> _Task objective_:
Read the listing below and copy out each line where the word "same" occurs.

> _Provided material_:
============================================================

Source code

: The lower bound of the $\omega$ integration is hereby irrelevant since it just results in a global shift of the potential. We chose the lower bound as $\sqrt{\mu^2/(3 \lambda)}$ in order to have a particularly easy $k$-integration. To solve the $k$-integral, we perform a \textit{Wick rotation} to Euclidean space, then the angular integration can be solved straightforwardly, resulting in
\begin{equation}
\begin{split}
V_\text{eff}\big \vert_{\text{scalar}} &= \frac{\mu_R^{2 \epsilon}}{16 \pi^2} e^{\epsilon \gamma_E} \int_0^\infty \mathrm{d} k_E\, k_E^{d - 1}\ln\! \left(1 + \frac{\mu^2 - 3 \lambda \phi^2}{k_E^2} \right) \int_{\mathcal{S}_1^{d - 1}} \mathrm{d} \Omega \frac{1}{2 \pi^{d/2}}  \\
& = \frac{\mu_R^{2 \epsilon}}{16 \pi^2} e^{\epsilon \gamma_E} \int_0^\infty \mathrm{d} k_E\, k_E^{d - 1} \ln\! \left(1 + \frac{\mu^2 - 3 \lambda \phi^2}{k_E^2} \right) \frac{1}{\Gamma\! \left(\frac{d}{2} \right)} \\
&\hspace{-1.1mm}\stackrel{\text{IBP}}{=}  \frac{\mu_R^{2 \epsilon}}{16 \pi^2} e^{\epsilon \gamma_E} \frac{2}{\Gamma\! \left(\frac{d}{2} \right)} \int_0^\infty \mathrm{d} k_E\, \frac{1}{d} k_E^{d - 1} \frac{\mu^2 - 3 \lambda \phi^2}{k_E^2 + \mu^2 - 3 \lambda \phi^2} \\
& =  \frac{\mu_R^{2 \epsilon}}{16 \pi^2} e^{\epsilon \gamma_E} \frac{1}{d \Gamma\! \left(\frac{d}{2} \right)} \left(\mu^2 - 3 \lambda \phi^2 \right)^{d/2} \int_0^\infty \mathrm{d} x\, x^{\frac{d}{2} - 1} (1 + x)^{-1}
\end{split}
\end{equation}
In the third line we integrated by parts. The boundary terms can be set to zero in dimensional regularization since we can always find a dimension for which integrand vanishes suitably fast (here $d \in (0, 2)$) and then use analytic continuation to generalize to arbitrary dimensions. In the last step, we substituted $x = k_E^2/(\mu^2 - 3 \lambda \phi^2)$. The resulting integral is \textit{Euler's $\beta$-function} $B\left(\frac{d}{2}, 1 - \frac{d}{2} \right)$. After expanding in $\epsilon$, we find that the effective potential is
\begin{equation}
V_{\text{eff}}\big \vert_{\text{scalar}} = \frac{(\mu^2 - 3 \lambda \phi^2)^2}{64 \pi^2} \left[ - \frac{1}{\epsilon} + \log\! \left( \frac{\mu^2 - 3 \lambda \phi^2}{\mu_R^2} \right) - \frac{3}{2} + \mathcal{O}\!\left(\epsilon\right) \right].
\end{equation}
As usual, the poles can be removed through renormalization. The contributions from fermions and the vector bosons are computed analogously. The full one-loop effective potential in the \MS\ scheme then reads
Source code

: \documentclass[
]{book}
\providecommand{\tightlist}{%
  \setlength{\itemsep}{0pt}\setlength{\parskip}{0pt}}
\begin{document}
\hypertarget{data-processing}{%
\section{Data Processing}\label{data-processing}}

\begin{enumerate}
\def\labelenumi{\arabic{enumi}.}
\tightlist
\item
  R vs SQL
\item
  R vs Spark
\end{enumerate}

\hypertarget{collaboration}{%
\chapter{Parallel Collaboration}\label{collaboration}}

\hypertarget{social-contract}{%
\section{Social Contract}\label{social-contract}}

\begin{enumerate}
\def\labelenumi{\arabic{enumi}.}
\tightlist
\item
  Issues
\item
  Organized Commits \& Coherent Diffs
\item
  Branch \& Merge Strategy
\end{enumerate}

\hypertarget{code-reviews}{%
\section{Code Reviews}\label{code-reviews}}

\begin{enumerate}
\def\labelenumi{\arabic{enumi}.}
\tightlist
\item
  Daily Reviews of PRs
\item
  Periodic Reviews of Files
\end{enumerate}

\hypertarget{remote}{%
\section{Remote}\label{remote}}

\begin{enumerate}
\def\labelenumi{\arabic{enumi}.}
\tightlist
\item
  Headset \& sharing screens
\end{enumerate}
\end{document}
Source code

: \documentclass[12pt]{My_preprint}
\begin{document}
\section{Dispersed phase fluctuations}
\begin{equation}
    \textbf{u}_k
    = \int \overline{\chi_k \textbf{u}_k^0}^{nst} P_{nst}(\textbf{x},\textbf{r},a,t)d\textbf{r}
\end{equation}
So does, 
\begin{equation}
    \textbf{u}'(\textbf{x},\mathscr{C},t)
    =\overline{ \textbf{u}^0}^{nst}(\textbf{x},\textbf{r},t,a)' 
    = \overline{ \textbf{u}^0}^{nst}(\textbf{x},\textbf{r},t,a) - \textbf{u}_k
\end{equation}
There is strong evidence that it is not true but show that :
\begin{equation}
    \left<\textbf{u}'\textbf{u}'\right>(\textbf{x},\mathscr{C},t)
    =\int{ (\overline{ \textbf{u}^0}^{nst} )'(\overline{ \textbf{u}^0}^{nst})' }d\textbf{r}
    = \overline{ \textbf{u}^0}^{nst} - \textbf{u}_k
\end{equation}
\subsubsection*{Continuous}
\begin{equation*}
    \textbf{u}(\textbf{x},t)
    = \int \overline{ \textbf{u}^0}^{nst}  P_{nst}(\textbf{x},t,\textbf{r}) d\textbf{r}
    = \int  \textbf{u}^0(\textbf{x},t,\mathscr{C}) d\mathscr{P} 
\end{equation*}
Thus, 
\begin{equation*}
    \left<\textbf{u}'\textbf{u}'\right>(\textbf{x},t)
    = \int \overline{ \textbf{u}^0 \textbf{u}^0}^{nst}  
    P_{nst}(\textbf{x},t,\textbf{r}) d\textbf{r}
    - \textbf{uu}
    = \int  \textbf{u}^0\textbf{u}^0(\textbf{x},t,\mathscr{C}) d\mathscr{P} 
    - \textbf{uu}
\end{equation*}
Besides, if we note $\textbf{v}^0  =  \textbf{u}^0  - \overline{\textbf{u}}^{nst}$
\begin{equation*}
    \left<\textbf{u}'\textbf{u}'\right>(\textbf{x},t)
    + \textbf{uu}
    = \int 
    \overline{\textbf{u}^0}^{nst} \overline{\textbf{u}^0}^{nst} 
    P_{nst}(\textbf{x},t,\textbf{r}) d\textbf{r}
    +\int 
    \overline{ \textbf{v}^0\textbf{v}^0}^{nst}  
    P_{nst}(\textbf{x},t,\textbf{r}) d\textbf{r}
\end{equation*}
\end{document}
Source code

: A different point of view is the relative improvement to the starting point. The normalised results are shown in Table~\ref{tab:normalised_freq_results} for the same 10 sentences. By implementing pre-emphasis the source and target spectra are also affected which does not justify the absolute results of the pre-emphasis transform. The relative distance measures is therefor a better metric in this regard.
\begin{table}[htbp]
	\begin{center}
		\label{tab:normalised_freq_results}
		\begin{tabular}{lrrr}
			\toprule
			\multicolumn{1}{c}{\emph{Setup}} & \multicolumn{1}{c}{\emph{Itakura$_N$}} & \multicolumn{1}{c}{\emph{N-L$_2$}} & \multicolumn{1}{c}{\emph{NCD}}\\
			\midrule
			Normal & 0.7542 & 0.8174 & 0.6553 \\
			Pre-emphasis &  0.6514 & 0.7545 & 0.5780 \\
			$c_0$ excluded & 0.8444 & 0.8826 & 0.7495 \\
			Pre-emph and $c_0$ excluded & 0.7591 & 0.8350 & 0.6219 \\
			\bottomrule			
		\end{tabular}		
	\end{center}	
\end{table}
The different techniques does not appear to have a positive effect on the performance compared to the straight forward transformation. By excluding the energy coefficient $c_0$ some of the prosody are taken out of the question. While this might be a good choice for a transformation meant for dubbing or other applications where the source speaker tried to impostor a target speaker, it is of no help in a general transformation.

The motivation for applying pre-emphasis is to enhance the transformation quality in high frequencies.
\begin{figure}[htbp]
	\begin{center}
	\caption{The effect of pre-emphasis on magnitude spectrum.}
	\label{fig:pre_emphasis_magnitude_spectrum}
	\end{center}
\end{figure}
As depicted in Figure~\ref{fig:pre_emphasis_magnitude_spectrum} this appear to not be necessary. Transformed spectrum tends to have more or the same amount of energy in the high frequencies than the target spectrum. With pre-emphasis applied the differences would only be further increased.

============================================================

> _Written answer_:
: A different point of view is the relative improvement to the starting point. The normalised results are shown in Table~\ref{tab:normalised_freq_results} for the same 10 sentences. By implementing pre-emphasis the source and target spectra are also affected which does not justify the absolute results of the pre-emphasis transform. The relative distance measures is therefor a better metric in this regard.
As depicted in Figure~\ref{fig:pre_emphasis_magnitude_spectrum} this appear to not be necessary. Transformed spectrum tends to have more or the same amount of energy in the high frequencies than the target spectrum. With pre-emphasis applied the differences would only be further increased.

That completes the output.